Say how many lines of the data below have the word "query" in them. Add nothing else.

**RECORDS:**
============

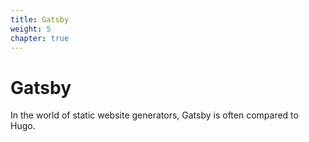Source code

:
 ```yaml
---
title: Gatsby
weight: 5
chapter: true
---
```


# Gatsby

In the world of static website generators, Gatsby is often compared to Hugo.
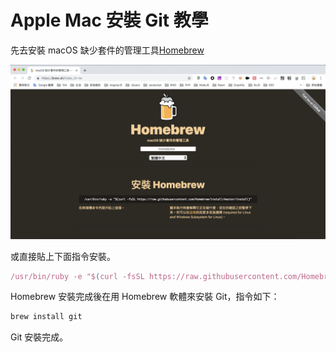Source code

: # Apple Mac 安裝 Git 教學

先去安裝 macOS 缺少套件的管理工具[Homebrew](https://brew.sh/index_zh-tw)

![image](https://github.com/akayhu/self-components/blob/master/src/file/image/homebrew.png?raw=true)

或直接貼上下面指令安裝。

```js
/usr/bin/ruby -e "$(curl -fsSL https://raw.githubusercontent.com/Homebrew/install/master/install)"
```

Homebrew 安裝完成後在用 Homebrew 軟體來安裝 Git，指令如下：

```js
brew install git
```

Git 安裝完成。
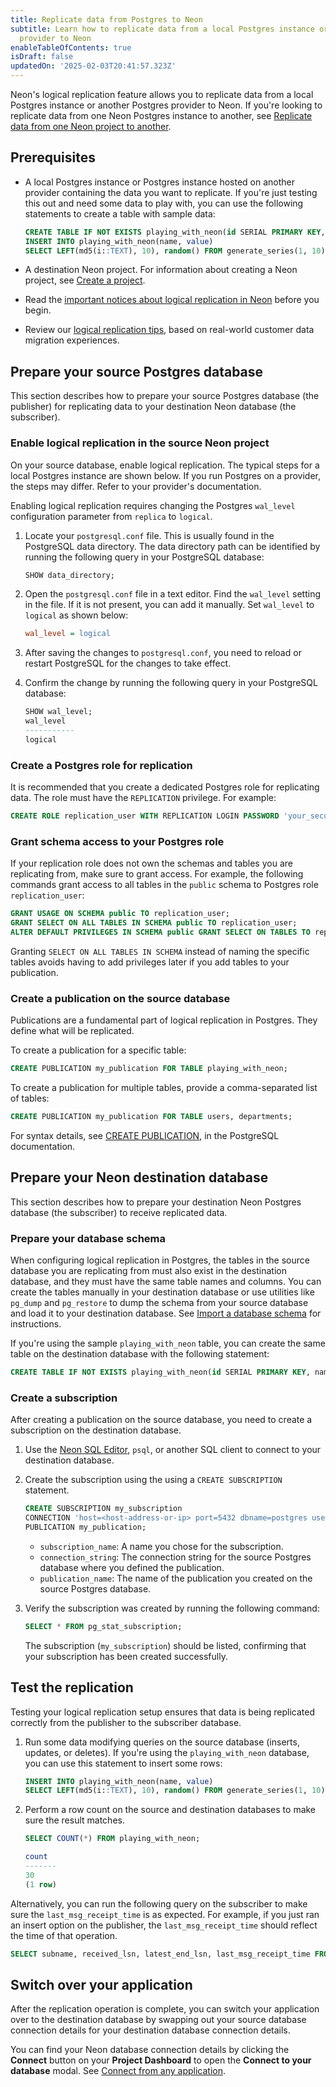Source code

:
 ```yaml
---
title: Replicate data from Postgres to Neon
subtitle: Learn how to replicate data from a local Postgres instance or another Postgres
  provider to Neon
enableTableOfContents: true
isDraft: false
updatedOn: '2025-02-03T20:41:57.323Z'
---
```


<LRBeta/>

Neon's logical replication feature allows you to replicate data from a local Postgres instance or another Postgres provider to Neon. If you're looking to replicate data from one Neon Postgres instance to another, see [Replicate data from one Neon project to another](/docs/guides/logical-replication-neon-to-neon).

## Prerequisites

- A local Postgres instance or Postgres instance hosted on another provider containing the data you want to replicate. If you're just testing this out and need some data to play with, you can use the following statements to create a table with sample data:

  ```sql shouldWrap
  CREATE TABLE IF NOT EXISTS playing_with_neon(id SERIAL PRIMARY KEY, name TEXT NOT NULL, value REAL);
  INSERT INTO playing_with_neon(name, value)
  SELECT LEFT(md5(i::TEXT), 10), random() FROM generate_series(1, 10) s(i);
  ```

- A destination Neon project. For information about creating a Neon project, see [Create a project](/docs/manage/projects#create-a-project).
- Read the [important notices about logical replication in Neon](/docs/guides/logical-replication-neon#important-notices) before you begin.
- Review our [logical replication tips](/docs/guides/logical-replication-tips), based on real-world customer data migration experiences.

<Steps>

## Prepare your source Postgres database

This section describes how to prepare your source Postgres database (the publisher) for replicating data to your destination Neon database (the subscriber).

### Enable logical replication in the source Neon project

On your source database, enable logical replication. The typical steps for a local Postgres instance are shown below. If you run Postgres on a provider, the steps may differ. Refer to your provider's documentation.

Enabling logical replication requires changing the Postgres `wal_level` configuration parameter from `replica` to `logical`.

1. Locate your `postgresql.conf` file. This is usually found in the PostgreSQL data directory. The data directory path can be identified by running the following query in your PostgreSQL database:

   ```sql
   SHOW data_directory;
   ```

2. Open the `postgresql.conf` file in a text editor. Find the `wal_level` setting in the file. If it is not present, you can add it manually. Set `wal_level` to `logical` as shown below:

   ```ini
   wal_level = logical
   ```

3. After saving the changes to `postgresql.conf`, you need to reload or restart PostgreSQL for the changes to take effect.

4. Confirm the change by running the following query in your PostgreSQL database:

   ```sql
   SHOW wal_level;
   wal_level
   -----------
   logical
   ```

### Create a Postgres role for replication

It is recommended that you create a dedicated Postgres role for replicating data. The role must have the `REPLICATION` privilege. For example:

```sql
CREATE ROLE replication_user WITH REPLICATION LOGIN PASSWORD 'your_secure_password';
```

### Grant schema access to your Postgres role

If your replication role does not own the schemas and tables you are replicating from, make sure to grant access. For example, the following commands grant access to all tables in the `public` schema to Postgres role `replication_user`:

```sql
GRANT USAGE ON SCHEMA public TO replication_user;
GRANT SELECT ON ALL TABLES IN SCHEMA public TO replication_user;
ALTER DEFAULT PRIVILEGES IN SCHEMA public GRANT SELECT ON TABLES TO replication_user;
```

Granting `SELECT ON ALL TABLES IN SCHEMA` instead of naming the specific tables avoids having to add privileges later if you add tables to your publication.

### Create a publication on the source database

Publications are a fundamental part of logical replication in Postgres. They define what will be replicated.

To create a publication for a specific table:

```sql shouldWrap
CREATE PUBLICATION my_publication FOR TABLE playing_with_neon;
```

To create a publication for multiple tables, provide a comma-separated list of tables:

```sql shouldWrap
CREATE PUBLICATION my_publication FOR TABLE users, departments;
```

For syntax details, see [CREATE PUBLICATION](https://www.postgresql.org/docs/current/sql-createpublication.html), in the PostgreSQL documentation.

## Prepare your Neon destination database

This section describes how to prepare your destination Neon Postgres database (the subscriber) to receive replicated data.

### Prepare your database schema

When configuring logical replication in Postgres, the tables in the source database you are replicating from must also exist in the destination database, and they must have the same table names and columns. You can create the tables manually in your destination database or use utilities like `pg_dump` and `pg_restore` to dump the schema from your source database and load it to your destination database. See [Import a database schema](/docs/import/import-schema-only) for instructions.

If you're using the sample `playing_with_neon` table, you can create the same table on the destination database with the following statement:

```sql shouldWrap
CREATE TABLE IF NOT EXISTS playing_with_neon(id SERIAL PRIMARY KEY, name TEXT NOT NULL, value REAL);
```

### Create a subscription

After creating a publication on the source database, you need to create a subscription on the destination database.

1. Use the [Neon SQL Editor](/docs/get-started-with-neon/query-with-neon-sql-editor), `psql`, or another SQL client to connect to your destination database.
2. Create the subscription using the using a `CREATE SUBSCRIPTION` statement.

   ```sql
   CREATE SUBSCRIPTION my_subscription
   CONNECTION 'host=<host-address-or-ip> port=5432 dbname=postgres user=replication_user password=replication_user_password'
   PUBLICATION my_publication;
   ```

   - `subscription_name`: A name you chose for the subscription.
   - `connection_string`: The connection string for the source Postgres database where you defined the publication.
   - `publication_name`: The name of the publication you created on the source Postgres database.

3. Verify the subscription was created by running the following command:

   ```sql
   SELECT * FROM pg_stat_subscription;
   ```

   The subscription (`my_subscription`) should be listed, confirming that your subscription has been created successfully.

## Test the replication

Testing your logical replication setup ensures that data is being replicated correctly from the publisher to the subscriber database.

1. Run some data modifying queries on the source database (inserts, updates, or deletes). If you're using the `playing_with_neon` database, you can use this statement to insert some rows:

   ```sql
   INSERT INTO playing_with_neon(name, value)
   SELECT LEFT(md5(i::TEXT), 10), random() FROM generate_series(1, 10) s(i);
   ```

2. Perform a row count on the source and destination databases to make sure the result matches.

   ```sql
   SELECT COUNT(*) FROM playing_with_neon;

   count
   -------
   30
   (1 row)
   ```

Alternatively, you can run the following query on the subscriber to make sure the `last_msg_receipt_time` is as expected. For example, if you just ran an insert option on the publisher, the `last_msg_receipt_time` should reflect the time of that operation.

```sql
SELECT subname, received_lsn, latest_end_lsn, last_msg_receipt_time FROM pg_catalog.pg_stat_subscription;
```

## Switch over your application

After the replication operation is complete, you can switch your application over to the destination database by swapping out your source database connection details for your destination database connection details.

You can find your Neon database connection details by clicking the **Connect** button on your **Project Dashboard** to open the **Connect to your database** modal. See [Connect from any application](/docs/connect/connect-from-any-app).

</Steps>

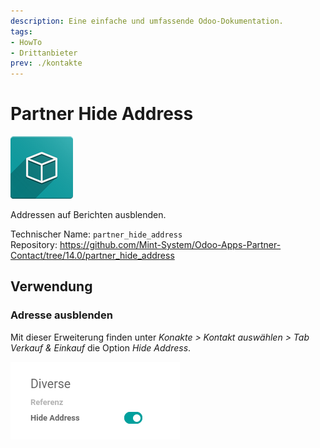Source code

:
 ```yaml
---
description: Eine einfache und umfassende Odoo-Dokumentation.
tags:
- HowTo
- Drittanbieter
prev: ./kontakte
---
```

# Partner Hide Address
![](assets/icon_oms_box.png)

Addressen auf Berichten ausblenden.

Technischer Name: `partner_hide_address`\
Repository: <https://github.com/Mint-System/Odoo-Apps-Partner-Contact/tree/14.0/partner_hide_address>

## Verwendung

### Adresse ausblenden

Mit dieser Erweiterung finden unter *Konakte > Kontakt auswählen > Tab Verkauf & Einkauf* die Option *Hide Address*.

![](assets/Partner%20Hide%20Address.png)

============

**WRITTEN SOLUTION:** 4